Data for processing:
--

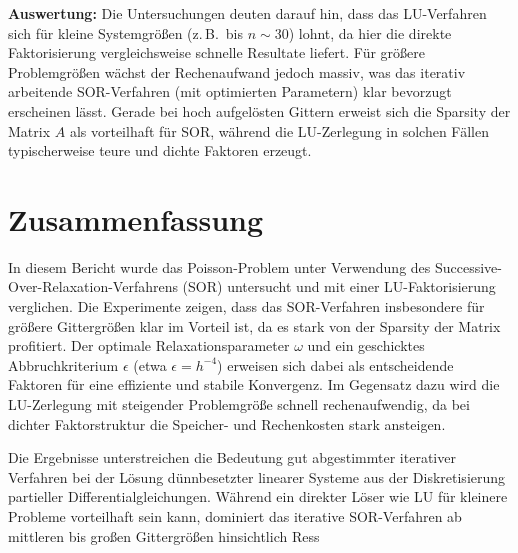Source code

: \documentclass{scrartcl}
\begin{document}
\textbf{Auswertung:}
Die Untersuchungen deuten darauf hin, dass das LU-Verfahren sich für kleine
Systemgrößen (z.\,B.\ bis \(n\sim 30\)) lohnt, da hier die direkte
Faktorisierung vergleichsweise schnelle Resultate liefert. Für größere
Problemgrößen wächst der Rechenaufwand jedoch massiv, was das iterativ
arbeitende SOR-Verfahren (mit optimierten Parametern) klar bevorzugt erscheinen
lässt. Gerade bei hoch aufgelösten Gittern erweist sich die Sparsity der
Matrix \(A\) als vorteilhaft für SOR, während die LU-Zerlegung in solchen
Fällen typischerweise teure und dichte Faktoren erzeugt.

\section{Zusammenfassung}

In diesem Bericht wurde das Poisson-Problem unter Verwendung des
Successive-Over-Relaxation-Verfahrens (SOR) untersucht und mit einer
LU-Faktorisierung verglichen. Die Experimente zeigen, dass das SOR-Verfahren
insbesondere für größere Gittergrößen klar im Vorteil ist, da es stark von der
Sparsity der Matrix profitiert. Der optimale Relaxationsparameter \(\omega\)
und ein geschicktes Abbruchkriterium \(\epsilon\) (etwa \(\epsilon = h^{-4}\))
erweisen sich dabei als entscheidende Faktoren für eine effiziente und stabile
Konvergenz. Im Gegensatz dazu wird die LU-Zerlegung mit steigender Problemgröße
schnell rechenaufwendig, da bei dichter Faktorstruktur die Speicher- und
Rechenkosten stark ansteigen.

Die Ergebnisse unterstreichen die Bedeutung gut abgestimmter iterativer
Verfahren bei der Lösung dünnbesetzter linearer Systeme aus der Diskretisierung
partieller Differentialgleichungen. Während ein direkter Löser wie LU für
kleinere Probleme vorteilhaft sein kann, dominiert das iterative SOR-Verfahren
ab mittleren bis großen Gittergrößen hinsichtlich Ress

\printbibliography
\end{document}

--

Assignment: Output the lines above verbatim, images excluded.

Your response:
Source code

: \documentclass{scrartcl}
\begin{document}
\textbf{Auswertung:}
Die Untersuchungen deuten darauf hin, dass das LU-Verfahren sich für kleine
Systemgrößen (z.\,B.\ bis \(n\sim 30\)) lohnt, da hier die direkte
Faktorisierung vergleichsweise schnelle Resultate liefert. Für größere
Problemgrößen wächst der Rechenaufwand jedoch massiv, was das iterativ
arbeitende SOR-Verfahren (mit optimierten Parametern) klar bevorzugt erscheinen
lässt. Gerade bei hoch aufgelösten Gittern erweist sich die Sparsity der
Matrix \(A\) als vorteilhaft für SOR, während die LU-Zerlegung in solchen
Fällen typischerweise teure und dichte Faktoren erzeugt.

\section{Zusammenfassung}

In diesem Bericht wurde das Poisson-Problem unter Verwendung des
Successive-Over-Relaxation-Verfahrens (SOR) untersucht und mit einer
LU-Faktorisierung verglichen. Die Experimente zeigen, dass das SOR-Verfahren
insbesondere für größere Gittergrößen klar im Vorteil ist, da es stark von der
Sparsity der Matrix profitiert. Der optimale Relaxationsparameter \(\omega\)
und ein geschicktes Abbruchkriterium \(\epsilon\) (etwa \(\epsilon = h^{-4}\))
erweisen sich dabei als entscheidende Faktoren für eine effiziente und stabile
Konvergenz. Im Gegensatz dazu wird die LU-Zerlegung mit steigender Problemgröße
schnell rechenaufwendig, da bei dichter Faktorstruktur die Speicher- und
Rechenkosten stark ansteigen.

Die Ergebnisse unterstreichen die Bedeutung gut abgestimmter iterativer
Verfahren bei der Lösung dünnbesetzter linearer Systeme aus der Diskretisierung
partieller Differentialgleichungen. Während ein direkter Löser wie LU für
kleinere Probleme vorteilhaft sein kann, dominiert das iterative SOR-Verfahren
ab mittleren bis großen Gittergrößen hinsichtlich Ress

\printbibliography
\end{document}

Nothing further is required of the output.